HP layoffs final chapter in EDS integration

The news of 9,000 layoffs in the next couple of years at Hewlett-Packard Co. are part of the company’s enterprise services strategy as well as the final chapter of its integration with outsourcer EDS purchased in 2008, said one analyst.

The Palo-Alto, Calif.-based company bought EDS for US$13.9 billion and have since integrated more than 100,000 employees, closed about 200 office sites and retired 400 applications, said Sebastien Ruest, vice-president for services research with Toronto-based IDC Canada Ltd. “The plan is really to leverage the HP technology and leadership they have, to manage the sales coverage, to expand the global delivery and take advantage of the EDS environment,” said Ruest.

HP’s enterprise services strategy – based on its vision of a converged infrastructure and “environment-as-a-service” – is all about automating and modernizing service delivery, said Ruest. “HP is really big on that industrialization model,” he said. “All these tasks done by individuals are now being done by machines per say.”

HP has already consolidated about 200 of its “old” data centres and created new infrastructure services in its place, said Ruest. The elimination of 9,000 employees are specific positions related to the type of infrastructure services and data centres HP used to provide, he added.

HP at this time is not saying how the job cuts will impact Canadian operations, but Ruest estimates a “fairly modest” one to three per cent job loss in Canada.

The difference in Canada is that there is no surplus of capacity, said Ruest, so there never were massive data centres that then had to be consolidated. The sole duplications for HP in Canada are the large global contracts with a delivery component, he added.

HP plans to hire about 6,000 employees in the next couple of years in sales and delivery. “With these modern data centres, they are moving people who have specialization in these new technologies in these new environments,” said Ruest.

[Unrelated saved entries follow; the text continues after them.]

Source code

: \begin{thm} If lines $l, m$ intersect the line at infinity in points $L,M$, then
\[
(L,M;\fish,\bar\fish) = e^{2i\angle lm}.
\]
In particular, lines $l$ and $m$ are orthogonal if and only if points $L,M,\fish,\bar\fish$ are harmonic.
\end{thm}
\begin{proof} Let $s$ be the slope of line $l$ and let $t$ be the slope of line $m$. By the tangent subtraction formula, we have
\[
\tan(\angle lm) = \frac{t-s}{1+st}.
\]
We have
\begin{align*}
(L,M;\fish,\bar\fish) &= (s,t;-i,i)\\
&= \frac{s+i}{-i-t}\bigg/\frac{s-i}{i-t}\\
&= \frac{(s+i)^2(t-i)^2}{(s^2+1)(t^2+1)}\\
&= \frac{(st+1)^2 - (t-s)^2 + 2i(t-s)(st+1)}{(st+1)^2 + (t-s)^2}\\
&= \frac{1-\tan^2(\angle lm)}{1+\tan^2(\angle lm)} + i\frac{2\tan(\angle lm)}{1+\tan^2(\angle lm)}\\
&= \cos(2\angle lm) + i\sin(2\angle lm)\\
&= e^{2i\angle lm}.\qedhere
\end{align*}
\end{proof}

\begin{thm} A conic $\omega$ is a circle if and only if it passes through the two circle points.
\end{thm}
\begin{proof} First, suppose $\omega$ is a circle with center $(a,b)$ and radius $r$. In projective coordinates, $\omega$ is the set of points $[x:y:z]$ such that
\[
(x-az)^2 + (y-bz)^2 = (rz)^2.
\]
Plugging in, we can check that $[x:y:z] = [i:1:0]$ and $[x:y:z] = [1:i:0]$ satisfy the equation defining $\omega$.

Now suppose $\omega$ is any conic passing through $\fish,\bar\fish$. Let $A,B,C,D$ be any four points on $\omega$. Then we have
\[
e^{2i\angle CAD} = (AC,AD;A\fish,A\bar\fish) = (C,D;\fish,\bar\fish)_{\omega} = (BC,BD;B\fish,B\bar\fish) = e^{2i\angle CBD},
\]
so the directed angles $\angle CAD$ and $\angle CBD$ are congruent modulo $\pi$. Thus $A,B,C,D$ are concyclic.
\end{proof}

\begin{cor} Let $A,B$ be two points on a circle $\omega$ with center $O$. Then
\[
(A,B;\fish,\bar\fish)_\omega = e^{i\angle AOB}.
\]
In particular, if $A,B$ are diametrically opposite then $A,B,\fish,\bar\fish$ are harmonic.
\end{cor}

With this restructuring, Ruest doesn’t think it’s an attempt by HP to catch up to Armonk, New York-based IBM Corp., considering the few areas of overlap. Ruest said HP, although “now equal or in some cases larger (than) IBM in terms of revenue” tends to choose wisely the markets in which it toils. The infrastructure layer – servers, storage, desktops, printers, and the management of all that – is what distinguishes HP, he said.